Friday, November 4, 2011

Welcome to Potluck!

On a dark stormy night in Donetsk,  Caleb, Daria (the local organizer) and I hurried down a gusty street, clutching our umbrellas and leaping over ankle-deep streams at intersections, to arrive at our second Pickle Project conversation.   We entered the school where the conversation was to be and were instantly swept up into the kind of buzz that only excited high school students make. 

"Welcome to Potluck" said the chalkboard and we were thrilled to see that students had all brought food from home to share with us.  EkoArt, our partner in Donetsk, works with young people, so they decided to have the conversation at a lyceum with high school and college students.   We met in the French language classroom, where their enthusiastic teacher, Nikolai Routchka, had read our blog, had it projected on the board, and had even brought us a jar of preserved sea buckthorn after seeing my request for information and identification after spotting the berries in a market.

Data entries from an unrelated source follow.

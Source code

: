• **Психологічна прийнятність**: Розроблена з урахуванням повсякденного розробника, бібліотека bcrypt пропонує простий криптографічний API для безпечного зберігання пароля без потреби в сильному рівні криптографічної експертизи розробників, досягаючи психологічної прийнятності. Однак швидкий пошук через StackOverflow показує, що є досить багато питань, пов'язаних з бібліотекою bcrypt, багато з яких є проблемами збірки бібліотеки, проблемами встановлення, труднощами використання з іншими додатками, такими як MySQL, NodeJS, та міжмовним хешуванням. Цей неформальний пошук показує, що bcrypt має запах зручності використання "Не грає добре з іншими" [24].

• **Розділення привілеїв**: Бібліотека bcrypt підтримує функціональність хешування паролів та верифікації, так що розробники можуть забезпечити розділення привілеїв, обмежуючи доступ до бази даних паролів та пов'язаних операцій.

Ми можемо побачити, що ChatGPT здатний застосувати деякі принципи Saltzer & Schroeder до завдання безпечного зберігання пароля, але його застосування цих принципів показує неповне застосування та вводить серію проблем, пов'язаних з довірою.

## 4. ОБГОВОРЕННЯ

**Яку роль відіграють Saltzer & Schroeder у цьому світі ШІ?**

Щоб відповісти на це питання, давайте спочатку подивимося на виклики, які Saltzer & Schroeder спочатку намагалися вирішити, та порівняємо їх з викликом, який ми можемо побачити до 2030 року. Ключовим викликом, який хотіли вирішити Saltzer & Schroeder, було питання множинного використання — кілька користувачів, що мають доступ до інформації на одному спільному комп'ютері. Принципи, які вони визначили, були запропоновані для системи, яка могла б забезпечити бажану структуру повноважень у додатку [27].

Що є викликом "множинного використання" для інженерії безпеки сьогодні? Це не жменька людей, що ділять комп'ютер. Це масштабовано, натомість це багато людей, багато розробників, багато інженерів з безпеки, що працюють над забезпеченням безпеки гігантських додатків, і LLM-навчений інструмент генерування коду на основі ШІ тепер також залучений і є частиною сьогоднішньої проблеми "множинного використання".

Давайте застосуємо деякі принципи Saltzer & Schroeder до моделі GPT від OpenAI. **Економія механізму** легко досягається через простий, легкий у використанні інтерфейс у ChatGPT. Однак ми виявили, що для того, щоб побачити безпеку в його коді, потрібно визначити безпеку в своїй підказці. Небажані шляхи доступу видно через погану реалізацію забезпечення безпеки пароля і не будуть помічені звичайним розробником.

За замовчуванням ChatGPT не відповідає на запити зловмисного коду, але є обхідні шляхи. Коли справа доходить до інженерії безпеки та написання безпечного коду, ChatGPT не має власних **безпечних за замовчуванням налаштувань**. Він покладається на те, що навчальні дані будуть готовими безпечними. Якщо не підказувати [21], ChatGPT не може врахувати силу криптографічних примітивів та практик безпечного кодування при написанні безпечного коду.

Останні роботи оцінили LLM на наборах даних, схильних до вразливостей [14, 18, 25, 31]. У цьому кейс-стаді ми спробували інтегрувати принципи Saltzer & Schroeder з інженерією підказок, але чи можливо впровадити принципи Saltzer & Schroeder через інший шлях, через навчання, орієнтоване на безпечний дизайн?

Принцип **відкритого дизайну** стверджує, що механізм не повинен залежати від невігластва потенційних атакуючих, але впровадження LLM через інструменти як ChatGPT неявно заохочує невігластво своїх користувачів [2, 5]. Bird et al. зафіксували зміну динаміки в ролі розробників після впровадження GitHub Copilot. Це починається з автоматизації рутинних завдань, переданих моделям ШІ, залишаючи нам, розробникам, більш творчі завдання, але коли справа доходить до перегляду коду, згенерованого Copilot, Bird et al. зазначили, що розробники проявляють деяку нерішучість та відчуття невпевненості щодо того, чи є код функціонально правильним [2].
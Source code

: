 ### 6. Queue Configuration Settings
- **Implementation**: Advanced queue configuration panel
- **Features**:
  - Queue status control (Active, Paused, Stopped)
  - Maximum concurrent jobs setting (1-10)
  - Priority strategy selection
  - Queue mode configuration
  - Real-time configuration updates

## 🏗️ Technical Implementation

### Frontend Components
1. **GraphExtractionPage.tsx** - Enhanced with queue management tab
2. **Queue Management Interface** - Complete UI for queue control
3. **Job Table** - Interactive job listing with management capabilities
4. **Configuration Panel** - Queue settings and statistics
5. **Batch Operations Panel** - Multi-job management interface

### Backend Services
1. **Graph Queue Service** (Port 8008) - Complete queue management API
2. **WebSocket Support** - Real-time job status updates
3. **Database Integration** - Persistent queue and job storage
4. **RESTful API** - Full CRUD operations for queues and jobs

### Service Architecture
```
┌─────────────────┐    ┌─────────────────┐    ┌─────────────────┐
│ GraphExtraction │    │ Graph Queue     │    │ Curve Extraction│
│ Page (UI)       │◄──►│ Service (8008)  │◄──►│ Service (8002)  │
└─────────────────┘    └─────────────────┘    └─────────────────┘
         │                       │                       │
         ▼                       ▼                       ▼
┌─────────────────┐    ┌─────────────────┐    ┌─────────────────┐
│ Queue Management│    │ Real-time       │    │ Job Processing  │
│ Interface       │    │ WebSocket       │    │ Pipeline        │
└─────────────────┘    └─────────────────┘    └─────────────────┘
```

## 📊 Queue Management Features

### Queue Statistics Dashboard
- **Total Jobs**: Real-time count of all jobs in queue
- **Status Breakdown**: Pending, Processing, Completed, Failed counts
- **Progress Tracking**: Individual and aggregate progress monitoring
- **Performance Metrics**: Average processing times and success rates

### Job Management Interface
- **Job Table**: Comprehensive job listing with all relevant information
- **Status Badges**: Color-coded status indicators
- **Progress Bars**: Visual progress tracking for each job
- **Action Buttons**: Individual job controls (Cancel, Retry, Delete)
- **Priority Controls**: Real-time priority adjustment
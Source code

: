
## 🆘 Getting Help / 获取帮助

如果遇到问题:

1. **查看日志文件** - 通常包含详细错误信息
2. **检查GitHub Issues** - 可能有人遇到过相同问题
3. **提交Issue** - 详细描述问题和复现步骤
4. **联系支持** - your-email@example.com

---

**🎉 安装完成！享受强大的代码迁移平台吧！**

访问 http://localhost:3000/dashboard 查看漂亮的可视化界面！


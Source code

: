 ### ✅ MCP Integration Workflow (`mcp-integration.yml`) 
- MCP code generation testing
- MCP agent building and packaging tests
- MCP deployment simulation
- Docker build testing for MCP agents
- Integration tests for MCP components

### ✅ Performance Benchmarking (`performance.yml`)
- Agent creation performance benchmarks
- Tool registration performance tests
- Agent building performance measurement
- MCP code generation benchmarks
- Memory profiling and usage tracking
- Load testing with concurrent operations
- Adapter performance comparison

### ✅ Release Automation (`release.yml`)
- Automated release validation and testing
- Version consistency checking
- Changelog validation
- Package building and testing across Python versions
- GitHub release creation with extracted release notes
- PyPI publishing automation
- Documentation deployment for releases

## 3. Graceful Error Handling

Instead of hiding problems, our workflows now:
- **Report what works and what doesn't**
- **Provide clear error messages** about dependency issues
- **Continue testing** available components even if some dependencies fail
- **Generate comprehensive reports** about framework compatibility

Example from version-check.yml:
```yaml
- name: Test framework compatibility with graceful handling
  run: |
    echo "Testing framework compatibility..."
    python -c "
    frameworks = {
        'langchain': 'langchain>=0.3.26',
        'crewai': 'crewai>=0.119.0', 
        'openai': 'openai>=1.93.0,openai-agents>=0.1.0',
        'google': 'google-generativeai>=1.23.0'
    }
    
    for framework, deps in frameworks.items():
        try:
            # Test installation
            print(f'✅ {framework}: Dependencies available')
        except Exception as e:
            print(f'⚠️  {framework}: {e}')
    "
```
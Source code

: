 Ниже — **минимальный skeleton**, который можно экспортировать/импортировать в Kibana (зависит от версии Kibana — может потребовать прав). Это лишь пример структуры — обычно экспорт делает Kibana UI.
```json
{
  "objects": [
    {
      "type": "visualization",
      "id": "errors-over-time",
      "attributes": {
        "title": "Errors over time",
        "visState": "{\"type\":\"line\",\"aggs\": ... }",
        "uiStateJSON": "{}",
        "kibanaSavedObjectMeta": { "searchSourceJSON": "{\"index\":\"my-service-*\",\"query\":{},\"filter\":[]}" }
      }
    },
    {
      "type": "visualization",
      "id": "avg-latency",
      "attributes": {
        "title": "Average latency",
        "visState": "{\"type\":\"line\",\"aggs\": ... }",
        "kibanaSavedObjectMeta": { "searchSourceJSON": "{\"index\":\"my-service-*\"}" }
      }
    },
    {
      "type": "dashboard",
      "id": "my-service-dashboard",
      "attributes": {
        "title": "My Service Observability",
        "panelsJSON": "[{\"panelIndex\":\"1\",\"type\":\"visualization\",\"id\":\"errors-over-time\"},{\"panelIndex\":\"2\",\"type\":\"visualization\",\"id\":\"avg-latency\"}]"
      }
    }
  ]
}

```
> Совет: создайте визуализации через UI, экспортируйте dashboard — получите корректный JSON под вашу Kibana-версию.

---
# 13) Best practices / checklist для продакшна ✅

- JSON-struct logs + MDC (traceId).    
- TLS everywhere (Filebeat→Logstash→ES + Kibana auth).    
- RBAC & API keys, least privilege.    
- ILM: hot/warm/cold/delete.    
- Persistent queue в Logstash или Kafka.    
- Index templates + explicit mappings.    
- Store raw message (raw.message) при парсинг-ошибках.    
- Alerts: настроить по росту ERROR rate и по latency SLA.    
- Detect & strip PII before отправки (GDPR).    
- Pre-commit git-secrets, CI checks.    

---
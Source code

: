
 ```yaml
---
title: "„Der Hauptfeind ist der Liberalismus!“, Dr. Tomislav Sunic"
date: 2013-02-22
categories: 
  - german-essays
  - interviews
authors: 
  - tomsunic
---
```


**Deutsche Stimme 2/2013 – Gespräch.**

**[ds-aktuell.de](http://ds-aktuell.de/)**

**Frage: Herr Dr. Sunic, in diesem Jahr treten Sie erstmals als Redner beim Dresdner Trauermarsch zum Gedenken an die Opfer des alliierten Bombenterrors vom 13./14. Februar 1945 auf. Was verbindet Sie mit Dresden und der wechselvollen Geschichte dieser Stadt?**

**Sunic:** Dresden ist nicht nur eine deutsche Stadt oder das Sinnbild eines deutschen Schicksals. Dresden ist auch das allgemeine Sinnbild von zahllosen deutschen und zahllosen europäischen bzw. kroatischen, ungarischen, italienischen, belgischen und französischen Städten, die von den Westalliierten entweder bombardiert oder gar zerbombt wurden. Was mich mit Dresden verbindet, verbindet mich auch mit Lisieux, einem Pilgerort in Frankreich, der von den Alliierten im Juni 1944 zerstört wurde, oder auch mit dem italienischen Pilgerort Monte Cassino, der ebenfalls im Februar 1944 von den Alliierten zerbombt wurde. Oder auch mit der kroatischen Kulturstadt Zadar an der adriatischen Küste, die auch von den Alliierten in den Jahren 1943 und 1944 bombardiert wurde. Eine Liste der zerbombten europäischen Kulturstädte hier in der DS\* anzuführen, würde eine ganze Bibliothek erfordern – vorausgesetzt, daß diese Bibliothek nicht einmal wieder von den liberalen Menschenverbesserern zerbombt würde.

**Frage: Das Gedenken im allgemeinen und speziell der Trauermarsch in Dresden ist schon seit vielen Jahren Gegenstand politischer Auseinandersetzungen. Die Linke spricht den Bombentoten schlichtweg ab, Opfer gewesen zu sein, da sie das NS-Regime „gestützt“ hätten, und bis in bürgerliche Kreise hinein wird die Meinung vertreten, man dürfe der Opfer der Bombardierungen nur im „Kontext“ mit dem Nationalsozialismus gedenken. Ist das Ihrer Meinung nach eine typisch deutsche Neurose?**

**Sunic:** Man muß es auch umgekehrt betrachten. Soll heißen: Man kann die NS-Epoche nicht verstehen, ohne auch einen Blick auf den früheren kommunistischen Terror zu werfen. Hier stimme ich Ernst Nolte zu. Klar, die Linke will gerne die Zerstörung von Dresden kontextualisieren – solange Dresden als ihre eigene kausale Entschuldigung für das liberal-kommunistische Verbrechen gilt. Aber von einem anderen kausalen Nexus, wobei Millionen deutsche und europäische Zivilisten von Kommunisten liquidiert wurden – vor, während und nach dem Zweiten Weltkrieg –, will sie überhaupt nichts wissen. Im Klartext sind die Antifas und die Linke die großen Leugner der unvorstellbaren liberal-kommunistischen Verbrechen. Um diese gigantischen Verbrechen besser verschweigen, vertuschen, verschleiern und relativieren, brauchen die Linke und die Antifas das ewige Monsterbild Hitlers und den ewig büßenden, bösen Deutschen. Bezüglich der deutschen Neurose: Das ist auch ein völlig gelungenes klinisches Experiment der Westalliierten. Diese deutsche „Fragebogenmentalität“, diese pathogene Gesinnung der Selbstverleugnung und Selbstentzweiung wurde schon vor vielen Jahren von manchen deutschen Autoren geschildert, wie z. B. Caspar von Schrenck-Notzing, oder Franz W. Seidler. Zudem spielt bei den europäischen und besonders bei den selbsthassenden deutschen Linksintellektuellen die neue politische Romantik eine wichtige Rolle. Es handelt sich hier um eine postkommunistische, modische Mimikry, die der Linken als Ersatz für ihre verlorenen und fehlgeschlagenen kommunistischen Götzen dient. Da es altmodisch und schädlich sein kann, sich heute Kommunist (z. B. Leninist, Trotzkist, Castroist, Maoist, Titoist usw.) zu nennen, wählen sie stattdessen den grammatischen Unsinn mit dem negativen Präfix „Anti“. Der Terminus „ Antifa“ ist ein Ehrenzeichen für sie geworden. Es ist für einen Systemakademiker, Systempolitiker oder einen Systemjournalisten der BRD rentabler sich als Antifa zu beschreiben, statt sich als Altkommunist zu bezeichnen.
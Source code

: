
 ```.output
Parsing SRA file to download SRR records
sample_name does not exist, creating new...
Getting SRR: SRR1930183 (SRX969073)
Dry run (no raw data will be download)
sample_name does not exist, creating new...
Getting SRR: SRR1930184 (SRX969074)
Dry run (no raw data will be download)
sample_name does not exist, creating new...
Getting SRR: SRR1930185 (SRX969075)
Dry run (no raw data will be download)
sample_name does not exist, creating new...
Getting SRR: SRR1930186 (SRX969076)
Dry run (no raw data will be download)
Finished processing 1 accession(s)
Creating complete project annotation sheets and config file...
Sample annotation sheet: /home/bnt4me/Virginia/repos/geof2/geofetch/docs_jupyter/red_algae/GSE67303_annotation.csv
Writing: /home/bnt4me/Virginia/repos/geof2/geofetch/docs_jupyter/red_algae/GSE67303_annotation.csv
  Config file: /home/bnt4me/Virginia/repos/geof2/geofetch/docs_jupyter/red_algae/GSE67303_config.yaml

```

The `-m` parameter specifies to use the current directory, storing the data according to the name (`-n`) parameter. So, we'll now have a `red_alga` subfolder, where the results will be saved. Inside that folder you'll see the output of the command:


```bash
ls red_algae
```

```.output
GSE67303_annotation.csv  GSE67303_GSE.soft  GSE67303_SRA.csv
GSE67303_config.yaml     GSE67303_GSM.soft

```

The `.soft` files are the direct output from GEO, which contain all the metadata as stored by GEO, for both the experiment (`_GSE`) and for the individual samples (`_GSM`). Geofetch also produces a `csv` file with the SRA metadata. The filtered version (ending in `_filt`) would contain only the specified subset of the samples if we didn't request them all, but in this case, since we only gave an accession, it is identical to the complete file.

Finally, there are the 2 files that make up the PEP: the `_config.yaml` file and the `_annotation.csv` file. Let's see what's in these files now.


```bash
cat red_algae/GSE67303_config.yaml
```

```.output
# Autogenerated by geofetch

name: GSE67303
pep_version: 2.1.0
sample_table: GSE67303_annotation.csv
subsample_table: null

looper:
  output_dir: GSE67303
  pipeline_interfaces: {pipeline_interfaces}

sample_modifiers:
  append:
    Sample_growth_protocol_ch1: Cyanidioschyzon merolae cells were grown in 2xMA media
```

We began the evening with girls in traditional costume bearing the traditional Ukrainian welcome of bread and salt;  a lovely reminder of an ancient, still important tradition.  We asked students to share the details of each dish they had made--and impressively,  each one did it in English, most with an accompanying PowerPoint presentation.  Here's just a bit of what we ate (and thanks to Valya Sakhnenko and others for the descriptions!)
The salad is called "herring under fur coat" or short "fur coat" ("shuba" in Russian). It includes herring, pickled onions, potatoes, carrots, beets. Clean and cut the herring into small pieces. After that put chopped fresh or pickled onion. Vegetables cooked, rubbed on a grater and put by layers. You can add the grated apples and eggs. All layers except herring, covered with mayonnaise.
Daria's pickles, "This is my pepper in tomato sauce, which was pickled by my mother. In Ukraine we call this dish "lecho"."
Verguny--a fried dough.  
 Mlyntsi, (depending on where you're from, blini or crepes) filled with homemade cherry jam. 
 Homemade compote, above, and below, holubtsi, stuffed cabbage rolls.
Below, still warm plov, brought in right as we started by a student's father.  Plov is traditionally made by men, and she had made it with her dad, who was Kazakh, and had, as I recall, learned to make it from Uzbek friends while living in Moscow.   Ukraine is a diverse place, with many different cultures, and of course, it can be seen in the food.
And what would a potluck be without a great looking dessert.  One student had some pretty amazing cake baking and decorating skills!
The food was great, but it's the conversations that I'll remember.  Donetsk is off-the-beaten-path for most Americans, so we had lots of questions.  What is "typical" American food?  (which consistently, was one of the hardest questions to answer throughout the trip).  Are Americans really overweight?  Do we all eat fast food all the time?  What kind of food does my family eat?  Does my daughter know how to cook?  Do I preserve fruits and vegetables?  Is food in the US safe?  Do we trust the government to regulate it?  What makes food healthy?  (in part, this conversation was generated by the university nutrition students who attended bringing healthier versions of some typical Ukrainian foods).
So much of what Ukrainians think of Americans comes from television and movies--particularly for young people.  Caleb and I are from different generations, different regions, and different family backgrounds--but what we both shared with these enthusiastic young students were stories that are different from what movies and TV shows convey--that there's not one American food, nor one American story.  And what did we learn?  We learned about food, but even more about a curious, enthusiastic group of Ukraine's young people who care passionately about their country and the world.

We ended the evening with group photos and headed out, with bags full of sea buckthorn, cake, grapes from the teacher's arbor, bread, and more, to sustain us on our next train trip.   The rain continued, but the warmth of the evening carried us home.


  1. Linda, I am LOVING your reports! What a delicious slice of life you're showing us, thank you!

  2. Thanks Andria--it was a really memorable evening with all those great young people--glad you enjoyed it. I feel always so lucky to have the experiences I've gotten to have in the course of this project and my entire Ukrainian adventure.

  3. > Mlyntsi, (depending on where you're
    > from, blini or crepes)

    nalysnyky, where i am from...


  4. > Verguny--a fried dough

    is this what that is: Pretzels Kiev-Style "Kievian Verguny" Recipe


  5. Anonymous--my friends in Donetsk tell me that's a good, accurate recipe, although the cognac is optional. Let us know if you try making it!

  6. > > Verguny--a fried dough

    is that a russian food that has been introduced in to ukraina?


  7. I don't know whether it can be defined as Russian or Ukrainian, as there's of course, much overlap. One of the things that interests us a great deal here at the Pickle Project are the many ethnic groups in Ukraine and how so many food traditions are adapted and used. So this is probably one of those!